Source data

========================================================================

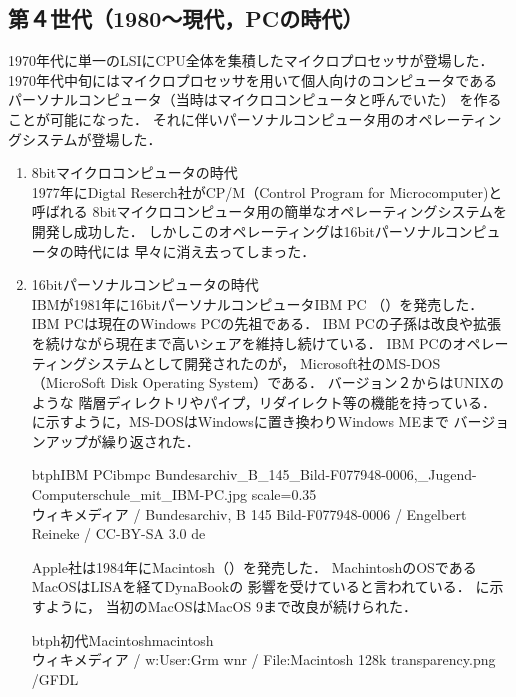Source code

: \subsection{第４世代（1980〜現代，PCの時代）}

1970年代に単一のLSIにCPU全体を集積したマイクロプロセッサが登場した．
1970年代中旬にはマイクロプロセッサを用いて個人向けのコンピュータである
パーソナルコンピュータ（当時はマイクロコンピュータと呼んでいた）
を作ることが可能になった．
それに伴いパーソナルコンピュータ用のオペレーティングシステムが登場した．

\begin{enumerate}
\item 8bitマイクロコンピュータの時代 \\
1977年にDigtal Reserch社がCP/M（Control Program for Microcomputer)と呼ばれる
8bitマイクロコンピュータ用の簡単なオペレーティングシステムを
開発し成功した．
しかしこのオペレーティングは16bitパーソナルコンピュータの時代には
早々に消え去ってしまった\cite{fourth}．

\item 16bitパーソナルコンピュータの時代 \\
IBMが1981年に16bitパーソナルコンピュータIBM PC\cite{ibmpc81}
（）を発売した．
IBM PCは現在のWindows PCの先祖である．
IBM PCの子孫は改良や拡張を続けながら現在まで高いシェアを維持し続けている．
IBM PCのオペレーティングシステムとして開発されたのが，
Microsoft社のMS-DOS（MicroSoft Disk Operating System）\cite{msdos}である．
バージョン２からはUNIXのような
階層ディレクトリやパイプ，リダイレクト等の機能を持っている．
に示すように，MS-DOSはWindowsに置き換わりWindows MEまで
バージョンアップが繰り返された．

\begin{myfig}{btph}{IBM PC}{ibmpc}
\myincludegraphics
{Bundesarchiv_B_145_Bild-F077948-0006,_Jugend-Computerschule_mit_IBM-PC.jpg}
{scale=0.35}\\
{\small
ウィキメディア /
Bundesarchiv, B 145 Bild-F077948-0006 / Engelbert Reineke / CC-BY-SA 3.0 de}
\end{myfig}

Apple社は1984年にMacintosh（）を発売した．
MachintoshのOSであるMacOSはLISAを経てDynaBook\cite{key72, key72J}の
影響を受けていると言われている\cite{fourth}．
に示すように，
当初のMacOSはMacOS 9\cite{classicmacos}まで改良が続けられた．

\begin{myfig}{btph}{初代Macintosh}{macintosh}
\\
{\small
ウィキメディア / w:User:Grm wnr / File:Macintosh 128k transparency.png /GFDL}
\end{myfig}


\end{enumerate}
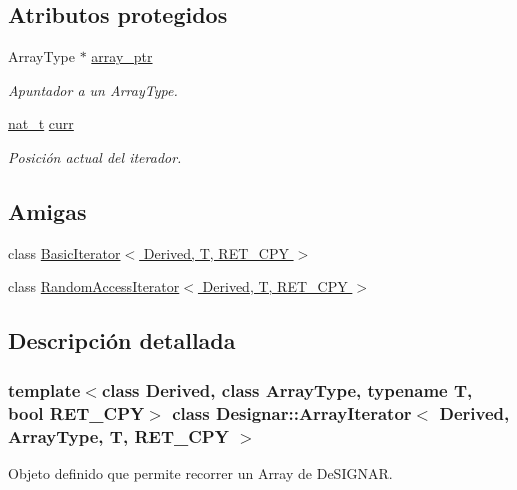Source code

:\subsection*{Atributos protegidos}
\begin{DoxyCompactItemize}
\item 
Array\+Type $\ast$ \hyperlink{class_designar_1_1_array_iterator_a6518c265f47bf58f4e2c04b55416ded6}{array\+\_\+ptr}
\begin{DoxyCompactList}\small\item\em Apuntador a un Array\+Type. \end{DoxyCompactList}\item 
\hyperlink{namespace_designar_aa72662848b9f4815e7bf31a7cf3e33d1}{nat\+\_\+t} \hyperlink{class_designar_1_1_array_iterator_aef9cd548a0423017eb452081f260a840}{curr}
\begin{DoxyCompactList}\small\item\em Posición actual del iterador. \end{DoxyCompactList}\end{DoxyCompactItemize}
\subsection*{Amigas}
\begin{DoxyCompactItemize}
\item 
class \hyperlink{class_designar_1_1_array_iterator_a780ba1bdf8ce9c4f60e364ab9ce0cd47}{Basic\+Iterator$<$ Derived, T, R\+E\+T\+\_\+\+C\+P\+Y $>$}
\item 
class \hyperlink{class_designar_1_1_array_iterator_af1665f0fe477bd4c26558c3f5cc620c3}{Random\+Access\+Iterator$<$ Derived, T, R\+E\+T\+\_\+\+C\+P\+Y $>$}
\end{DoxyCompactItemize}


\subsection{Descripción detallada}
\subsubsection*{template$<$class Derived, class Array\+Type, typename T, bool R\+E\+T\+\_\+\+C\+PY$>$\newline
class Designar\+::\+Array\+Iterator$<$ Derived, Array\+Type, T, R\+E\+T\+\_\+\+C\+P\+Y $>$}

Objeto definido que permite recorrer un Array de De\+S\+I\+G\+N\+AR. 

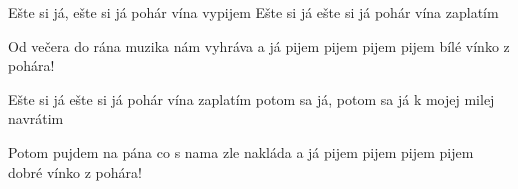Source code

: 
\ve{}
Ešte si já, ešte si já
pohár vína vypijem
Ešte si já ešte si já
pohár vína zaplatím

\cho{}
Od večera do rána
muzika nám vyhráva
a já pijem pijem pijem pijem
bílé vínko z pohára!

\ve{}
Ešte si já ešte si já
pohár vína zaplatím
potom sa já, potom sa já
k mojej milej navrátim

\cho{}
Potom pujdem na pána
co s nama zle nakláda
a já pijem pijem pijem pijem
dobré vínko z pohára!


\esong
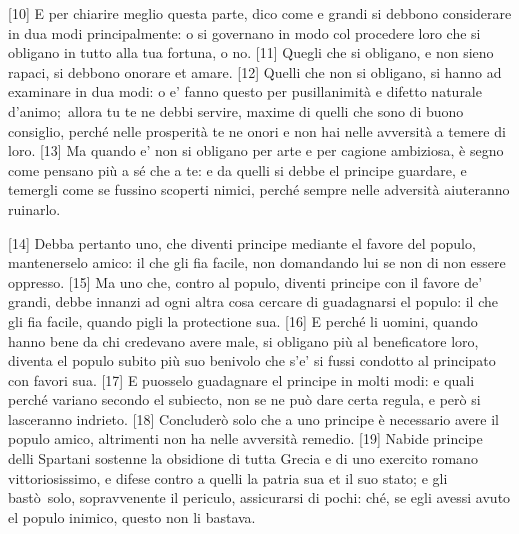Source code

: {[}10{]} E per chiarire meglio questa parte, dico come e grandi si
debbono considerare in dua modi principalmente: o si governano in modo
col procedere loro che si obligano in tutto alla tua fortuna, o no.
{[}11{]} Quegli che si obligano, e non sieno rapaci, si debbono onorare
et amare. {[}12{]} Quelli che non si obligano, si hanno ad examinare in
dua modi: o e' fanno questo per pusillanimità e difetto naturale
d'animo;\est\ allora tu te ne debbi servire, maxime di quelli che sono di
buono consiglio, perché nelle prosperità te ne onori e non hai nelle
avversità a temere di loro. {[}13{]} Ma quando e' non si obligano per
arte e per cagione ambiziosa, è segno come pensano più a sé che a te: e
da quelli si debbe el principe guardare, e temergli come se fussino
scoperti nimici, perché sempre nelle adversità aiuteranno ruinarlo.

{[}14{]} Debba pertanto uno, che diventi principe mediante el favore del
populo, mantenerselo amico: il che gli fia facile, non domandando lui se
non di non essere oppresso. {[}15{]} Ma uno che, contro al populo,
diventi principe con il favore de' grandi, debbe innanzi ad ogni altra
cosa cercare di guadagnarsi el populo: il che gli fia facile, quando
pigli la protectione sua. {[}16{]} E perché li uomini, quando hanno bene
da chi credevano avere male, si obligano più al beneficatore loro,
diventa el populo subito più suo benivolo che s'e' si fussi condotto al
principato con favori sua. {[}17{]} E puosselo guadagnare el principe in
molti modi: e quali perché variano secondo el subiecto, non se ne può
dare certa regula, e però si lasceranno indrieto. {[}18{]} Concluderò
solo che a uno principe è necessario avere il populo amico, altrimenti
non ha nelle avversità remedio. {[}19{]} Nabide principe delli Spartani
sostenne la obsidione di tutta Grecia e di uno exercito romano
vittoriosissimo, e difese contro a quelli la patria sua et il suo stato;
e gli bastò\est\ solo, sopravvenente il periculo, assicurarsi di pochi: ché,
se egli avessi avuto el populo inimico, questo non li bastava.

========================================================================

_Required work_
A verbatim copy of every entry is wanted; the pictures stay out of it.

_Solution for this exercise_
Source code

: \subsection{第４世代（1980〜現代，PCの時代）}

1970年代に単一のLSIにCPU全体を集積したマイクロプロセッサが登場した．
1970年代中旬にはマイクロプロセッサを用いて個人向けのコンピュータである
パーソナルコンピュータ（当時はマイクロコンピュータと呼んでいた）
を作ることが可能になった．
それに伴いパーソナルコンピュータ用のオペレーティングシステムが登場した．

\begin{enumerate}
\item 8bitマイクロコンピュータの時代 \\
1977年にDigtal Reserch社がCP/M（Control Program for Microcomputer)と呼ばれる
8bitマイクロコンピュータ用の簡単なオペレーティングシステムを
開発し成功した．
しかしこのオペレーティングは16bitパーソナルコンピュータの時代には
早々に消え去ってしまった\cite{fourth}．

\item 16bitパーソナルコンピュータの時代 \\
IBMが1981年に16bitパーソナルコンピュータIBM PC\cite{ibmpc81}
（）を発売した．
IBM PCは現在のWindows PCの先祖である．
IBM PCの子孫は改良や拡張を続けながら現在まで高いシェアを維持し続けている．
IBM PCのオペレーティングシステムとして開発されたのが，
Microsoft社のMS-DOS（MicroSoft Disk Operating System）\cite{msdos}である．
バージョン２からはUNIXのような
階層ディレクトリやパイプ，リダイレクト等の機能を持っている．
に示すように，MS-DOSはWindowsに置き換わりWindows MEまで
バージョンアップが繰り返された．

\begin{myfig}{btph}{IBM PC}{ibmpc}
\myincludegraphics
{Bundesarchiv_B_145_Bild-F077948-0006,_Jugend-Computerschule_mit_IBM-PC.jpg}
{scale=0.35}\\
{\small
ウィキメディア /
Bundesarchiv, B 145 Bild-F077948-0006 / Engelbert Reineke / CC-BY-SA 3.0 de}
\end{myfig}

Apple社は1984年にMacintosh（）を発売した．
MachintoshのOSであるMacOSはLISAを経てDynaBook\cite{key72, key72J}の
影響を受けていると言われている\cite{fourth}．
に示すように，
当初のMacOSはMacOS 9\cite{classicmacos}まで改良が続けられた．

\begin{myfig}{btph}{初代Macintosh}{macintosh}
\\
{\small
ウィキメディア / w:User:Grm wnr / File:Macintosh 128k transparency.png /GFDL}
\end{myfig}


\end{enumerate}
Source code

:\subsection*{Atributos protegidos}
\begin{DoxyCompactItemize}
\item 
Array\+Type $\ast$ \hyperlink{class_designar_1_1_array_iterator_a6518c265f47bf58f4e2c04b55416ded6}{array\+\_\+ptr}
\begin{DoxyCompactList}\small\item\em Apuntador a un Array\+Type. \end{DoxyCompactList}\item 
\hyperlink{namespace_designar_aa72662848b9f4815e7bf31a7cf3e33d1}{nat\+\_\+t} \hyperlink{class_designar_1_1_array_iterator_aef9cd548a0423017eb452081f260a840}{curr}
\begin{DoxyCompactList}\small\item\em Posición actual del iterador. \end{DoxyCompactList}\end{DoxyCompactItemize}
\subsection*{Amigas}
\begin{DoxyCompactItemize}
\item 
class \hyperlink{class_designar_1_1_array_iterator_a780ba1bdf8ce9c4f60e364ab9ce0cd47}{Basic\+Iterator$<$ Derived, T, R\+E\+T\+\_\+\+C\+P\+Y $>$}
\item 
class \hyperlink{class_designar_1_1_array_iterator_af1665f0fe477bd4c26558c3f5cc620c3}{Random\+Access\+Iterator$<$ Derived, T, R\+E\+T\+\_\+\+C\+P\+Y $>$}
\end{DoxyCompactItemize}


\subsection{Descripción detallada}
\subsubsection*{template$<$class Derived, class Array\+Type, typename T, bool R\+E\+T\+\_\+\+C\+PY$>$\newline
class Designar\+::\+Array\+Iterator$<$ Derived, Array\+Type, T, R\+E\+T\+\_\+\+C\+P\+Y $>$}

Objeto definido que permite recorrer un Array de De\+S\+I\+G\+N\+AR. 

Source code

: 
\ve{}
Ešte si já, ešte si já
pohár vína vypijem
Ešte si já ešte si já
pohár vína zaplatím

\cho{}
Od večera do rána
muzika nám vyhráva
a já pijem pijem pijem pijem
bílé vínko z pohára!

\ve{}
Ešte si já ešte si já
pohár vína zaplatím
potom sa já, potom sa já
k mojej milej navrátim

\cho{}
Potom pujdem na pána
co s nama zle nakláda
a já pijem pijem pijem pijem
dobré vínko z pohára!


\esong
Source code

: {[}10{]} E per chiarire meglio questa parte, dico come e grandi si
debbono considerare in dua modi principalmente: o si governano in modo
col procedere loro che si obligano in tutto alla tua fortuna, o no.
{[}11{]} Quegli che si obligano, e non sieno rapaci, si debbono onorare
et amare. {[}12{]} Quelli che non si obligano, si hanno ad examinare in
dua modi: o e' fanno questo per pusillanimità e difetto naturale
d'animo;\est\ allora tu te ne debbi servire, maxime di quelli che sono di
buono consiglio, perché nelle prosperità te ne onori e non hai nelle
avversità a temere di loro. {[}13{]} Ma quando e' non si obligano per
arte e per cagione ambiziosa, è segno come pensano più a sé che a te: e
da quelli si debbe el principe guardare, e temergli come se fussino
scoperti nimici, perché sempre nelle adversità aiuteranno ruinarlo.

{[}14{]} Debba pertanto uno, che diventi principe mediante el favore del
populo, mantenerselo amico: il che gli fia facile, non domandando lui se
non di non essere oppresso. {[}15{]} Ma uno che, contro al populo,
diventi principe con il favore de' grandi, debbe innanzi ad ogni altra
cosa cercare di guadagnarsi el populo: il che gli fia facile, quando
pigli la protectione sua. {[}16{]} E perché li uomini, quando hanno bene
da chi credevano avere male, si obligano più al beneficatore loro,
diventa el populo subito più suo benivolo che s'e' si fussi condotto al
principato con favori sua. {[}17{]} E puosselo guadagnare el principe in
molti modi: e quali perché variano secondo el subiecto, non se ne può
dare certa regula, e però si lasceranno indrieto. {[}18{]} Concluderò
solo che a uno principe è necessario avere il populo amico, altrimenti
non ha nelle avversità remedio. {[}19{]} Nabide principe delli Spartani
sostenne la obsidione di tutta Grecia e di uno exercito romano
vittoriosissimo, e difese contro a quelli la patria sua et il suo stato;
e gli bastò\est\ solo, sopravvenente il periculo, assicurarsi di pochi: ché,
se egli avessi avuto el populo inimico, questo non li bastava.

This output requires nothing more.